Task ▸ Using the data that follows, give again word for word the lines between the one holding "- src/css/style.css - extracted styles" and the one holding "Keeper beweegt van", inclusive. Omit the pictures.

Collected data
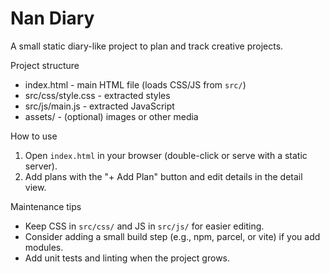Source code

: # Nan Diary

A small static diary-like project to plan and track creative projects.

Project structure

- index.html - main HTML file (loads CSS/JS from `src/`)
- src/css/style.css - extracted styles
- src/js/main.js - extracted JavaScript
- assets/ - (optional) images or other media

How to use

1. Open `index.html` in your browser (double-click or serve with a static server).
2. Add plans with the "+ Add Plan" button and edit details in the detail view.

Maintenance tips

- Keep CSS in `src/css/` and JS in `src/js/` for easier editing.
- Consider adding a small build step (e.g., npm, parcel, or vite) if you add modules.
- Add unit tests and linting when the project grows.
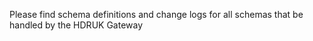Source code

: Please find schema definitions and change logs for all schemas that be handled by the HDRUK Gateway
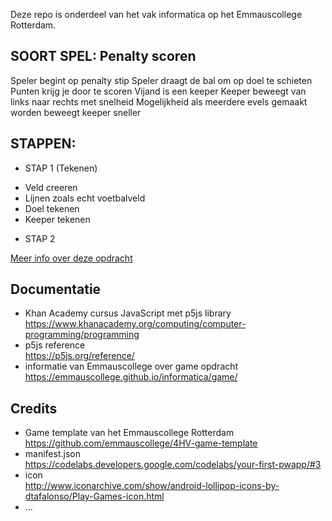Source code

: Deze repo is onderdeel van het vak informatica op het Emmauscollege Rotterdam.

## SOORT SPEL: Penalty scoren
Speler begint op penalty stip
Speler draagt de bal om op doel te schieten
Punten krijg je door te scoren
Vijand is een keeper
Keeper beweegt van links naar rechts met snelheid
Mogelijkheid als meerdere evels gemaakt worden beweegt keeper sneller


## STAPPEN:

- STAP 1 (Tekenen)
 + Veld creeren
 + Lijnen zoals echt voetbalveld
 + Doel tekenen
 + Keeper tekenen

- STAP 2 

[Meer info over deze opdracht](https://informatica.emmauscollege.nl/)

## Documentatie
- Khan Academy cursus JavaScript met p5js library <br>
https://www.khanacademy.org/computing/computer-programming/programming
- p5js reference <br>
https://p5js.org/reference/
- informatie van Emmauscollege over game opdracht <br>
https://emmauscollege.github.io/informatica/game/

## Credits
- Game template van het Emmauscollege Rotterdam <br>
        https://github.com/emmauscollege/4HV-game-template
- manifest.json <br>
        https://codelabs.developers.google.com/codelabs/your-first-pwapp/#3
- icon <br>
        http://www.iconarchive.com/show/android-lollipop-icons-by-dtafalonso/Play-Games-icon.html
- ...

---

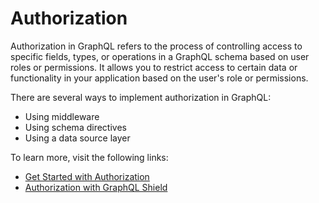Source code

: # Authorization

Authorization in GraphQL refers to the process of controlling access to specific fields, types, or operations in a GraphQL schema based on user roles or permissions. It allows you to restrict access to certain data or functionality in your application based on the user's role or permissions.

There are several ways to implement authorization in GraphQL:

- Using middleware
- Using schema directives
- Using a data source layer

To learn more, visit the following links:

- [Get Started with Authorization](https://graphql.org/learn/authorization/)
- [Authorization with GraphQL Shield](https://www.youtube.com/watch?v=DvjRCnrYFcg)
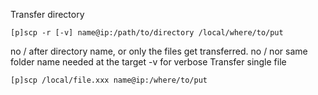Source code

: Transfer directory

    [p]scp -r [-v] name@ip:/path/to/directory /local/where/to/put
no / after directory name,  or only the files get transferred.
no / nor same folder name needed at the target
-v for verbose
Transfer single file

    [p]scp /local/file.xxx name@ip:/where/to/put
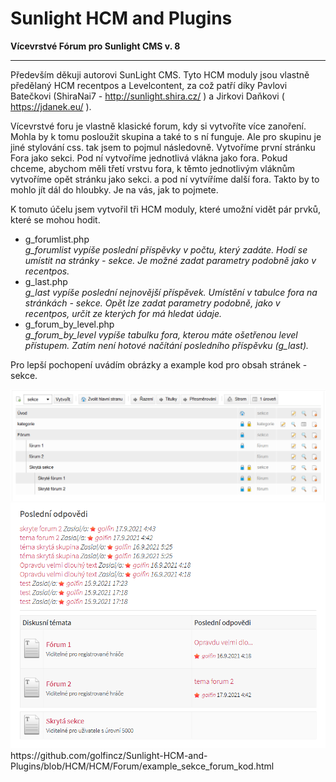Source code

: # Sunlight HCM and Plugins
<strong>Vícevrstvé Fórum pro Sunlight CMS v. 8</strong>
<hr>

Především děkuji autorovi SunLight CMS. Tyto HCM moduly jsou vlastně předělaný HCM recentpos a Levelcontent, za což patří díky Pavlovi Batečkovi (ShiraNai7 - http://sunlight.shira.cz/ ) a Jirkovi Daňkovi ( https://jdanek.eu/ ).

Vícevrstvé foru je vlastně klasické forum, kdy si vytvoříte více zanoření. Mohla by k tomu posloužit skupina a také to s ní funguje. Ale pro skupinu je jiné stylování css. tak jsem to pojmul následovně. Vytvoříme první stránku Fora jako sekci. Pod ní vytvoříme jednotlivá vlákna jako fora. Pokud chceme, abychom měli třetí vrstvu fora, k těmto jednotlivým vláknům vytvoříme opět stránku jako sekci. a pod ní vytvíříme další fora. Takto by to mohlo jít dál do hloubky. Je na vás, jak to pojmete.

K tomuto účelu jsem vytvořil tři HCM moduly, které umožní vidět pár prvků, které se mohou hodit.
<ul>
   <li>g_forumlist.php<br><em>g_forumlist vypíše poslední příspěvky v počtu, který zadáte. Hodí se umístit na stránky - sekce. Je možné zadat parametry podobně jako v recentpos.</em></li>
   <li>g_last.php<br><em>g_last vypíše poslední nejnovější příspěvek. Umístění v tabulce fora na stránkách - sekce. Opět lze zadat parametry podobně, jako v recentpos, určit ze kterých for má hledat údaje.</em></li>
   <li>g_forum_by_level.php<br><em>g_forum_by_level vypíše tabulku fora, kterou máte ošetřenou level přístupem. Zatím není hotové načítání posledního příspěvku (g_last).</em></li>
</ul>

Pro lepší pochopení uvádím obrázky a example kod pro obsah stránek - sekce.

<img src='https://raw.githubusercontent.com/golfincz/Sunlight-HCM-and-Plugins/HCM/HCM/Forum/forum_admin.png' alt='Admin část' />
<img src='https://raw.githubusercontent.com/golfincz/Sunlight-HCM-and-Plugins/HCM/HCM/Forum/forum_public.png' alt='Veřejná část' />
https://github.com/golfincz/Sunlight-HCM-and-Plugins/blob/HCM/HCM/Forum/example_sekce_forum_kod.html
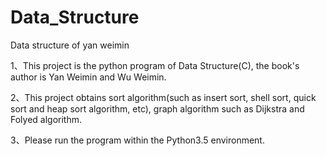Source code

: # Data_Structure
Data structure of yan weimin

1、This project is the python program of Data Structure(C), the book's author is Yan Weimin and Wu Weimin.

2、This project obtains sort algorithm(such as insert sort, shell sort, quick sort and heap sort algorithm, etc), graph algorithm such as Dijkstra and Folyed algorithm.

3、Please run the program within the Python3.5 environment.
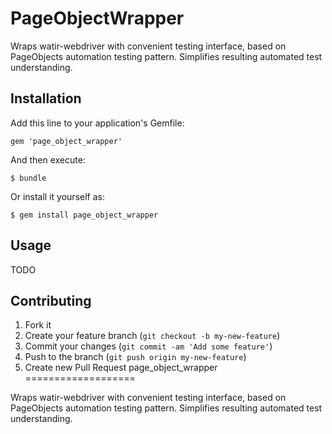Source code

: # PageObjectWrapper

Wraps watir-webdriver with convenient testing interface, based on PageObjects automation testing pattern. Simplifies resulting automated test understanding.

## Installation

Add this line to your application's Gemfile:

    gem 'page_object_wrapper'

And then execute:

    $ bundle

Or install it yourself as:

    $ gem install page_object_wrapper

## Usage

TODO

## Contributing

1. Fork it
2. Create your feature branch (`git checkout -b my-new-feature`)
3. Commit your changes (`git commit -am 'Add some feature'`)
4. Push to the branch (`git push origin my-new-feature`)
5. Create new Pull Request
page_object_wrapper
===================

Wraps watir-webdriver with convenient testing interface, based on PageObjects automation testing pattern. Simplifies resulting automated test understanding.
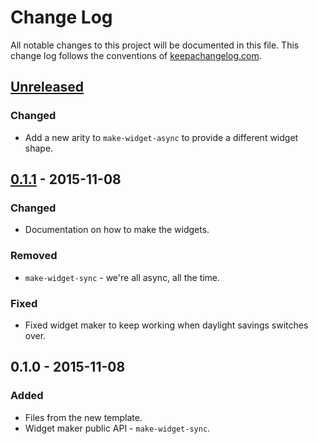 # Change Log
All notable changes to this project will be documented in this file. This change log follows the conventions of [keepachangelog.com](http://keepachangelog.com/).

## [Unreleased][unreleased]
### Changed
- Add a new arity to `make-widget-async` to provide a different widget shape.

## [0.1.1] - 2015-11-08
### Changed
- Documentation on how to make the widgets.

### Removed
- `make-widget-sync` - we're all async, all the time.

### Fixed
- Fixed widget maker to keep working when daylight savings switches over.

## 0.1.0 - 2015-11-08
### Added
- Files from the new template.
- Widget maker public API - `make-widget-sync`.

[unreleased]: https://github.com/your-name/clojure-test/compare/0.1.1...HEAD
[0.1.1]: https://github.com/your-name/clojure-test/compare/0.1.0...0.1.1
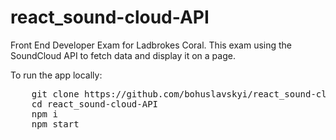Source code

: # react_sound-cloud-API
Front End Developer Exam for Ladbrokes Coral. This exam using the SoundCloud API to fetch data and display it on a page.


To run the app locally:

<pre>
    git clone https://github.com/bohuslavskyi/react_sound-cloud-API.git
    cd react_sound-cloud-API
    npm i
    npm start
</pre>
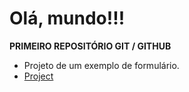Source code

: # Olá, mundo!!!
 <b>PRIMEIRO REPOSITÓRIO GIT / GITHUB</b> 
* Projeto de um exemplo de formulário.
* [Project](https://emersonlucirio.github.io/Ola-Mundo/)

Reply ▸
- src/css/style.css - extracted styles
- src/js/main.js - extracted JavaScript
- assets/ - (optional) images or other media

How to use

1. Open `index.html` in your browser (double-click or serve with a static server).
2. Add plans with the "+ Add Plan" button and edit details in the detail view.

Maintenance tips

- Keep CSS in `src/css/` and JS in `src/js/` for easier editing.
- Consider adding a small build step (e.g., npm, parcel, or vite) if you add modules.
- Add unit tests and linting when the project grows.
Source code

: Please find schema definitions and change logs for all schemas that be handled by the HDRUK Gateway
Source code

: Deze repo is onderdeel van het vak informatica op het Emmauscollege Rotterdam.

## SOORT SPEL: Penalty scoren
Speler begint op penalty stip
Speler draagt de bal om op doel te schieten
Punten krijg je door te scoren
Vijand is een keeper
Keeper beweegt van links naar rechts met snelheid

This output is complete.